Drug – bio-affecting and body treating compositions – Designated organic active ingredient containing – Heterocyclic carbon compounds containing a hetero ring...
Reexamination Certificate
2002-12-06
2003-12-30
Henley, III, Raymond (Department: 1614)
Drug, bio-affecting and body treating compositions
Designated organic active ingredient containing
Heterocyclic carbon compounds containing a hetero ring...
C514S291000, C514S470000
Reexamination Certificate
active
06670355
ABSTRACT:
BACKGROUND OF THE INVENTION
This invention relates the use of a rapamycin in the treatment and inhibition of cardiovascular disease, cerebral vascular disease, and peripheral vascular disease.

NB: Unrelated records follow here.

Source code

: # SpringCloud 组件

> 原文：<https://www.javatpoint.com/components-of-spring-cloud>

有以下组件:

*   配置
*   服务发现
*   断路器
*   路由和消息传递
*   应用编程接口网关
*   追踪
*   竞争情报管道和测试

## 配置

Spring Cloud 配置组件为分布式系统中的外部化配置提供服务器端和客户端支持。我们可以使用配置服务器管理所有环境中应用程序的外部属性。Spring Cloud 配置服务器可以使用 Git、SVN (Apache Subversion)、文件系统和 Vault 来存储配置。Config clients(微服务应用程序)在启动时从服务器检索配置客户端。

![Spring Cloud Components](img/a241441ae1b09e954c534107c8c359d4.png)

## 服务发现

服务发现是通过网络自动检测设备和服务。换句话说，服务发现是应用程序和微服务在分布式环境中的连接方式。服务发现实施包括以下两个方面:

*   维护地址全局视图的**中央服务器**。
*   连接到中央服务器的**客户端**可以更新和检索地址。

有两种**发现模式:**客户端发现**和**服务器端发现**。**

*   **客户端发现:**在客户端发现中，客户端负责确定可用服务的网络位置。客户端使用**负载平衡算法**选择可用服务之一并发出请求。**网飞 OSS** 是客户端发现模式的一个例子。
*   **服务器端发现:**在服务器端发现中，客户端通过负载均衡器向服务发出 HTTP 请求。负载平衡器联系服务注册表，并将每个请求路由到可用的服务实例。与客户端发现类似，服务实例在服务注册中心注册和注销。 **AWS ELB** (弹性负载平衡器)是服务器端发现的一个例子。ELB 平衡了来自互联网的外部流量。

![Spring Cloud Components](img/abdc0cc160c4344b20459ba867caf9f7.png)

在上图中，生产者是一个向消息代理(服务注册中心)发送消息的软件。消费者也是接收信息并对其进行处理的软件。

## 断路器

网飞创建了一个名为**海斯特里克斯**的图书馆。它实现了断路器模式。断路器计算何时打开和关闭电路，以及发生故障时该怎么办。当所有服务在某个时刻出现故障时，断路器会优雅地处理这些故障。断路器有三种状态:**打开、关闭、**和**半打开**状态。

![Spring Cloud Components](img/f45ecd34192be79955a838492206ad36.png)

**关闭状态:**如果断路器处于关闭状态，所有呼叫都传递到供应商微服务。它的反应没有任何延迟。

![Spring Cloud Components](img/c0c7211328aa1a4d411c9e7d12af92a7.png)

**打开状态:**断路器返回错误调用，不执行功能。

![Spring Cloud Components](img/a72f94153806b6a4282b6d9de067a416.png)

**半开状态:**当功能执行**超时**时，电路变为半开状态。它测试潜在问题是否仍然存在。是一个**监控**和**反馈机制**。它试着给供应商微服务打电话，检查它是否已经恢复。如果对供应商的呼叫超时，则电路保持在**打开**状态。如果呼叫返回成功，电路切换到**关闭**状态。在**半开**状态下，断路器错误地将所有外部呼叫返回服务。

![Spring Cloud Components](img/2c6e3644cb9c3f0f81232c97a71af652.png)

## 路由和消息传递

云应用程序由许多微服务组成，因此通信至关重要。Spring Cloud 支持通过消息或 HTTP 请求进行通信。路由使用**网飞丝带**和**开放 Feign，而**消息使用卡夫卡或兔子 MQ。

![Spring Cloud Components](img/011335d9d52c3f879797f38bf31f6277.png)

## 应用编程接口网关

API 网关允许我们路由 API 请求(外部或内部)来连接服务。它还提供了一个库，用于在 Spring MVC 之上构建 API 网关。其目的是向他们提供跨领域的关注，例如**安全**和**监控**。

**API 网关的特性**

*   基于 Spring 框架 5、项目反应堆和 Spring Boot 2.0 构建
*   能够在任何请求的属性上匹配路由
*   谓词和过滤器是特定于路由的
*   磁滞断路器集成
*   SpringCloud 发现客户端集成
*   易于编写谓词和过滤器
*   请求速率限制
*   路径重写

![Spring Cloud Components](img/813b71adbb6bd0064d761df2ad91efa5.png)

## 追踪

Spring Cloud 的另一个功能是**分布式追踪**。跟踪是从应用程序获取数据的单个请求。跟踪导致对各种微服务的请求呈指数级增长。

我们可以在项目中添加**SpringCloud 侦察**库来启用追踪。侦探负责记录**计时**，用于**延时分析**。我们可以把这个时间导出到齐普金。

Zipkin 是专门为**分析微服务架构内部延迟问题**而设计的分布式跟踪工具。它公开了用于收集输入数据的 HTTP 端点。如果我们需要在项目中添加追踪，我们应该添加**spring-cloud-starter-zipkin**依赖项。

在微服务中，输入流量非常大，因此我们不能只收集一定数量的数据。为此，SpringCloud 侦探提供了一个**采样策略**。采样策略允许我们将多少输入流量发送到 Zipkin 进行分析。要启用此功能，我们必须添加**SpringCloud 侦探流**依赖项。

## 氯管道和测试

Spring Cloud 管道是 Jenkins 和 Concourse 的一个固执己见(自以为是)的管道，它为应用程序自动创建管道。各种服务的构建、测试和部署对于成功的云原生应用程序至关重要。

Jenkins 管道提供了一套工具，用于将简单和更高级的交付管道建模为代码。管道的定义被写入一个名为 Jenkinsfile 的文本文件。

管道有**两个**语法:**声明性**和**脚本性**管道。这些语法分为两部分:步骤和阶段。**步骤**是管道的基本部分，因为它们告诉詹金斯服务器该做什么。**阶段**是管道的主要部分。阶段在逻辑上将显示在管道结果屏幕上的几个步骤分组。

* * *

Coronary artery disease, the primary form of cardiovascular disease (CVD), is the major cause of death in the United States today, responsible for over 550,000 deaths per year. Cerebrovascular disease is the third leading cause of death in the United States. The etiology of both coronary artery and cerebrovascular diseases is attributed to atherosclerosis. Through its clinical manifestations, atherosclerosis is the major cause of the more than one million heart attacks and approximately 400,000 strokes that occur each year. In addition to the high morbidity and mortality associated with atherosclerosis, it has been estimated that atherosclerosis has cost the United States' economy over $80 billion each year in lost wages, lost productivity, and medical care costs [Levy, R., Am. Heart J. 110: 1116 (1985)]. A substantial body of evidence has established a relationship between hypercholesterolemia and premature atherosclerosis; the higher the levels of plasma cholesterol, the greater the risk of subsequent heart attack. [Steinberg, D., JAMA 264: 3047 (1991); Lipid Research Clinics Program, JAMA 251: 351 (1984); Rifkind, B., Am. J. Cardiol. 54: 30C (1984)]. However, recent information demonstrates that the atherosclerotic process is far more complicated than a simple correlation with plasma lipid levels, and that there are both systemic and local factors within the vascular wall that play a major role in the progression of this disease [Sulistiyani, Adelman, S. J., Chandrasekaran, A., Jayo, J. and St. Clair, R. W. Arteriosclerosis and Thrombosis 15: 837, (1995)].
Atherosclerosis is a complex disease that is associated with a variety of etiologic factors. Studies have shown that, of the major factors involved, diet-induced hyperlipidemia and genetic defects or abnormalities in lipoprotein metabolism have received the most attention. The local disease process of atherosclerosis is characterized by the accumulation of lipids in the walls of blood vessels. Concomitant with lipid accumulation, there is vascular cell damage resulting in dysfunction of the endothelium, smooth muscle proliferation, and matrix deposition. These changes ultimately result in the formation of what is termed “plaque”. As these plaques expand and mature, ruptures in their surface can occur, leading to major thrombotic events. This process, which can occur in essentially all of the blood vessels of the body, results in many of the major disease categories of our time, including coronary artery disease, peripheral vascular disease, myocardial infarction and stroke.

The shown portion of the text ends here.